» **Task statement**
Each entry below needs to be copied exactly, with nothing dropped.

[Plain-text document sources]
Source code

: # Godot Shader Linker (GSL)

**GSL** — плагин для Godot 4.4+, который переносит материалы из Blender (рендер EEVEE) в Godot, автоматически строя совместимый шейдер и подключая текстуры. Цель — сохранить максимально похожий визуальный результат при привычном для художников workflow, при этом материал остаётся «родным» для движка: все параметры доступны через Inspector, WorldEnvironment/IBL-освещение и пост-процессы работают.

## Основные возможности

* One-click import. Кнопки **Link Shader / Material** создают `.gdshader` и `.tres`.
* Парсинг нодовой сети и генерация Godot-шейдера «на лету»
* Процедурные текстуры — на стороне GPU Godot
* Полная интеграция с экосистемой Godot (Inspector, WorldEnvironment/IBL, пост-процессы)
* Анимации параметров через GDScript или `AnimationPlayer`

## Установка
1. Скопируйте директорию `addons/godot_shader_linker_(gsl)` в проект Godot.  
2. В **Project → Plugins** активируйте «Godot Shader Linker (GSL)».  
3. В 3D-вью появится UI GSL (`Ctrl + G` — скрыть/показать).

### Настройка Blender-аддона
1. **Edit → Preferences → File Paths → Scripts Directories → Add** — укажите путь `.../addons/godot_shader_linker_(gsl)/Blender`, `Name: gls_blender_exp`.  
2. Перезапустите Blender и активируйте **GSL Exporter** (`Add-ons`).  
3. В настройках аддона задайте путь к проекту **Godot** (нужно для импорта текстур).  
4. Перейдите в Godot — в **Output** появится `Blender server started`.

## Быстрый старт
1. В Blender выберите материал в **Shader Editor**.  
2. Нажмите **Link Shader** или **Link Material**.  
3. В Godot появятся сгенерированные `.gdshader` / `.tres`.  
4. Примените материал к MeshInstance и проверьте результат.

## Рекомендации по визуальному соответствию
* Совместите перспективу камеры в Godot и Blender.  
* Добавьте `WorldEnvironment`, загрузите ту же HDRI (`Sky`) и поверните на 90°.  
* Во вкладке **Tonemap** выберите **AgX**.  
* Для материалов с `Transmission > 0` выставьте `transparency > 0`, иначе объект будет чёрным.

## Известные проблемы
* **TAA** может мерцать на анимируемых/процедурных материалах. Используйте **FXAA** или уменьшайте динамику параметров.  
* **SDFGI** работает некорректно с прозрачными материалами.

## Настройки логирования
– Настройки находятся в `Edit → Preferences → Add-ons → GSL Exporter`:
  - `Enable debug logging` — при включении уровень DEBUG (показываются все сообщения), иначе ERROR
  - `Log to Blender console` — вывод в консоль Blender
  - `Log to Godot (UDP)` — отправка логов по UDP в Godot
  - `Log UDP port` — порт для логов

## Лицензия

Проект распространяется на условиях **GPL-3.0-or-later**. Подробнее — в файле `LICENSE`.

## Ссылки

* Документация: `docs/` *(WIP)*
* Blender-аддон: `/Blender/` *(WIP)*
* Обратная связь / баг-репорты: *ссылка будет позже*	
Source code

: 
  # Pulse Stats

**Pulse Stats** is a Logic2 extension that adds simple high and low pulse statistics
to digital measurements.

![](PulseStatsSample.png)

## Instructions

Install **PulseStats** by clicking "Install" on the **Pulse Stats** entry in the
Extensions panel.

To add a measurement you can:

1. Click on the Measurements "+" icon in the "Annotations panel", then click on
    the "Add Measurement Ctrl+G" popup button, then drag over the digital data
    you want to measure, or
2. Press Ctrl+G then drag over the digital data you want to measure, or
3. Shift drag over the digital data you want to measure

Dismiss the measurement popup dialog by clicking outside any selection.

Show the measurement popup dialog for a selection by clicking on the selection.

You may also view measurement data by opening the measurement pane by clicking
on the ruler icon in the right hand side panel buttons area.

» **Your response**
Source code

: # Godot Shader Linker (GSL)

**GSL** — плагин для Godot 4.4+, который переносит материалы из Blender (рендер EEVEE) в Godot, автоматически строя совместимый шейдер и подключая текстуры. Цель — сохранить максимально похожий визуальный результат при привычном для художников workflow, при этом материал остаётся «родным» для движка: все параметры доступны через Inspector, WorldEnvironment/IBL-освещение и пост-процессы работают.

## Основные возможности

* One-click import. Кнопки **Link Shader / Material** создают `.gdshader` и `.tres`.
* Парсинг нодовой сети и генерация Godot-шейдера «на лету»
* Процедурные текстуры — на стороне GPU Godot
* Полная интеграция с экосистемой Godot (Inspector, WorldEnvironment/IBL, пост-процессы)
* Анимации параметров через GDScript или `AnimationPlayer`

## Установка
1. Скопируйте директорию `addons/godot_shader_linker_(gsl)` в проект Godot.  
2. В **Project → Plugins** активируйте «Godot Shader Linker (GSL)».  
3. В 3D-вью появится UI GSL (`Ctrl + G` — скрыть/показать).

### Настройка Blender-аддона
1. **Edit → Preferences → File Paths → Scripts Directories → Add** — укажите путь `.../addons/godot_shader_linker_(gsl)/Blender`, `Name: gls_blender_exp`.  
2. Перезапустите Blender и активируйте **GSL Exporter** (`Add-ons`).  
3. В настройках аддона задайте путь к проекту **Godot** (нужно для импорта текстур).  
4. Перейдите в Godot — в **Output** появится `Blender server started`.

## Быстрый старт
1. В Blender выберите материал в **Shader Editor**.  
2. Нажмите **Link Shader** или **Link Material**.  
3. В Godot появятся сгенерированные `.gdshader` / `.tres`.  
4. Примените материал к MeshInstance и проверьте результат.

## Рекомендации по визуальному соответствию
* Совместите перспективу камеры в Godot и Blender.  
* Добавьте `WorldEnvironment`, загрузите ту же HDRI (`Sky`) и поверните на 90°.  
* Во вкладке **Tonemap** выберите **AgX**.  
* Для материалов с `Transmission > 0` выставьте `transparency > 0`, иначе объект будет чёрным.

## Известные проблемы
* **TAA** может мерцать на анимируемых/процедурных материалах. Используйте **FXAA** или уменьшайте динамику параметров.  
* **SDFGI** работает некорректно с прозрачными материалами.

## Настройки логирования
– Настройки находятся в `Edit → Preferences → Add-ons → GSL Exporter`:
  - `Enable debug logging` — при включении уровень DEBUG (показываются все сообщения), иначе ERROR
  - `Log to Blender console` — вывод в консоль Blender
  - `Log to Godot (UDP)` — отправка логов по UDP в Godot
  - `Log UDP port` — порт для логов

## Лицензия

Проект распространяется на условиях **GPL-3.0-or-later**. Подробнее — в файле `LICENSE`.

## Ссылки

* Документация: `docs/` *(WIP)*
* Blender-аддон: `/Blender/` *(WIP)*
* Обратная связь / баг-репорты: *ссылка будет позже*	
Source code

: 
  # Pulse Stats

**Pulse Stats** is a Logic2 extension that adds simple high and low pulse statistics
to digital measurements.

![](PulseStatsSample.png)

## Instructions

Install **PulseStats** by clicking "Install" on the **Pulse Stats** entry in the
Extensions panel.

To add a measurement you can:

1. Click on the Measurements "+" icon in the "Annotations panel", then click on
    the "Add Measurement Ctrl+G" popup button, then drag over the digital data
    you want to measure, or
2. Press Ctrl+G then drag over the digital data you want to measure, or
3. Shift drag over the digital data you want to measure

Dismiss the measurement popup dialog by clicking outside any selection.

Show the measurement popup dialog for a selection by clicking on the selection.

You may also view measurement data by opening the measurement pane by clicking
on the ruler icon in the right hand side panel buttons area.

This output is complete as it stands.